The Input/Output examples above follow all the ARC Challenge conventions, but I have them in order so you can see the optimal sequence. ARCHIE can observe the pairs in any order. The extra "trick" I added is that the last disk that moved has changed color on the next Input and will have to be changed back on the Output. What ARCHIE figures out on its own is that Yellow->Green; Orange->Red; Teal->Blue; and that an Object has MOVED.
For details on HOW ARCHIE WORKS, consult Part Two of the original article. From a logical perspective, ARCHIE uses three-stage reasoning:
[TOWER]| pHeight:2
[PAINT,2,2,2,Void]| pCount:8| pHeight:2| pWidth:4| Color:Orange
[PAINT,1,1,1,Void]| pCount:12| pHeight:2| pWidth:6| Color:Teal| nSize:Largest
[PAINT,3,3,3,Void]| pCount:4| pHeight:2| pWidth:2| Color:Yellow| nColorFreq:Least| nSize:Smallest
In the "untrained" first pass ARCHIE took at these images, the [TOWER] Action was originally a [MOVE] Action. The full MOVE command is [MOVE,rotation,rows,columns,{duplicate/erase}].
Significant flexibility comes from the type of values that can populate these parameters. For example, "rows" can be an integer of rows to move up or down, the individual numeric attribute of the Object (like height), or a variable that will move all the way to the Border of the Image or move until it collides with another Object. That's a lot of flexibility! ARCHIE tried to use the MOVE command based on the Example image movements.
The problem is that a single value, even a referential variable, won't work for how the Tower disks move each time. Sometimes they move left, right, up, or down. The Action would need to look something like [MOVE, r0, Tower, Tower, E]. The MOVE action would need to specify the row and column integers to position the moving disk correctly. The approach I took instead was to create a new action [TOWER] that populates the integer values of a [MOVE] command. Then it only needs to call the existing MOVE function. Far more code modularity!
The new instructions ARCHIE needed to solve the Tower puzzle are the same exact instructions a person needs: Move only one new disk each time. A larger disc cannot be placed over a smaller one. [TOWER] gives the row and column coordinates so the disk lands in the right place. The [PAINT] action is something ARCHIE already knew to perform.

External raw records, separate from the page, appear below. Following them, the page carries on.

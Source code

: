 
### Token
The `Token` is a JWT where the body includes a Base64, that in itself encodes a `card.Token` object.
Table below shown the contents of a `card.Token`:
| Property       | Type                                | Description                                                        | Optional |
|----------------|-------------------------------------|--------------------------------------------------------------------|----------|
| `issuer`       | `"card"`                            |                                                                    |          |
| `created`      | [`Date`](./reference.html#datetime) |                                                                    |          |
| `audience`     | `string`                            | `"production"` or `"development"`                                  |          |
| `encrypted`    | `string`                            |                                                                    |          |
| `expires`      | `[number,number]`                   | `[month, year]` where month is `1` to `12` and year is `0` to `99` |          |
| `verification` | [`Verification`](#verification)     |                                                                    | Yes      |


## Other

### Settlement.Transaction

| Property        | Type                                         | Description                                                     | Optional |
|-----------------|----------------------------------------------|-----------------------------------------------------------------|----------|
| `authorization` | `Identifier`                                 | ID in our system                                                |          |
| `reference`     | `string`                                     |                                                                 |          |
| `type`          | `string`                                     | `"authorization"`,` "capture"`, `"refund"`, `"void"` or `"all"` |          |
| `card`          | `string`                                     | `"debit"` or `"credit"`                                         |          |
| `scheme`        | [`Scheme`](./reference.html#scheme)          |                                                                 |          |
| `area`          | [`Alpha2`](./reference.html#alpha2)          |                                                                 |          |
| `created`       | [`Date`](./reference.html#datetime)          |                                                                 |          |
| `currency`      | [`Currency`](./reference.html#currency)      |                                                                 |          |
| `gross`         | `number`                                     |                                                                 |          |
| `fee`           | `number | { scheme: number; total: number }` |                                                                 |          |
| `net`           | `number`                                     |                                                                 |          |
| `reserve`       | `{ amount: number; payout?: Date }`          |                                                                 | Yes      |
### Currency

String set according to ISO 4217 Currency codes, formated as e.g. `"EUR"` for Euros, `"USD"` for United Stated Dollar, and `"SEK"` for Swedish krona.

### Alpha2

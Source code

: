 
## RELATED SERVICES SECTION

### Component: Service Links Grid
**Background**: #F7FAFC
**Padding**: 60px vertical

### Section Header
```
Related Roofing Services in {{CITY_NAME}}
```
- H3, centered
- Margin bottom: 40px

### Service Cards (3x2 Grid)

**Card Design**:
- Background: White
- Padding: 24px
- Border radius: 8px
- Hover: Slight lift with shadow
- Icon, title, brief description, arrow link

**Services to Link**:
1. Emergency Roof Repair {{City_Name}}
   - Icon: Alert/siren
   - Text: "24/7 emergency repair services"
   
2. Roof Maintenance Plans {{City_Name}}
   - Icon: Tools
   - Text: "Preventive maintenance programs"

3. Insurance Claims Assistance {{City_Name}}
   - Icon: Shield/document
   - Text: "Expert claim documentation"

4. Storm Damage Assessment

The Rule Set ARCHIE generates works with ANY of the Input grids to produce the next required Output. Take any of the Input images from of the Examples, and ARCHIE produces the correct Output, even though it has never seen it (ARCHIE maintains no puzzle memory). This should mean that, given any starting position in the Tower puzzle, ARCHIE could continue forward to completion. But how to demonstrate this?
The ARC challenge format provides a single-step solution after comparing multiple similar examples. Solving the Tower of Hanoi is really a many-step process, with a single optimal move available at each step. If ARCHIE could feed its Output solution grid back into the next Input challenge, it should be able to complete the puzzle using the same steps a human would use. Adding an "Iteration" button enables this.
The Iterative approach can be applied to any of the ARC Puzzles. Since they are solved in a single step, it's not an interesting addition on its own, but it does open up a new class of problems ARCHIE can solve. Adding more disks would be interesting, but the ARC 30x30 grid is limiting. Are there other similar puzzles that would fit elegantly into this format? (Please leave ideas in the Comments below.)
You can leave thoughtful comments or questions at the link below.
1. "The Illusion of Thinking: Understanding the Strengths and Limitations of Reasoning Models via the Lens of Problem Complexity" arXiv Paper - June 2025
2. The legend of the "Sacred Tower of Brahma" is the same puzzle utilizing 64 starting discs rather than 3. The increased number of disks does not change the solution strategy, however, the time requirement is unexpected — completing the Tower is said to "bring about the end of the world." Shifting 64 disks at one second per move would require 264-1 seconds, or roughly 42 times the estimated age of the universe. So actually the world ends before the puzzle can be completed.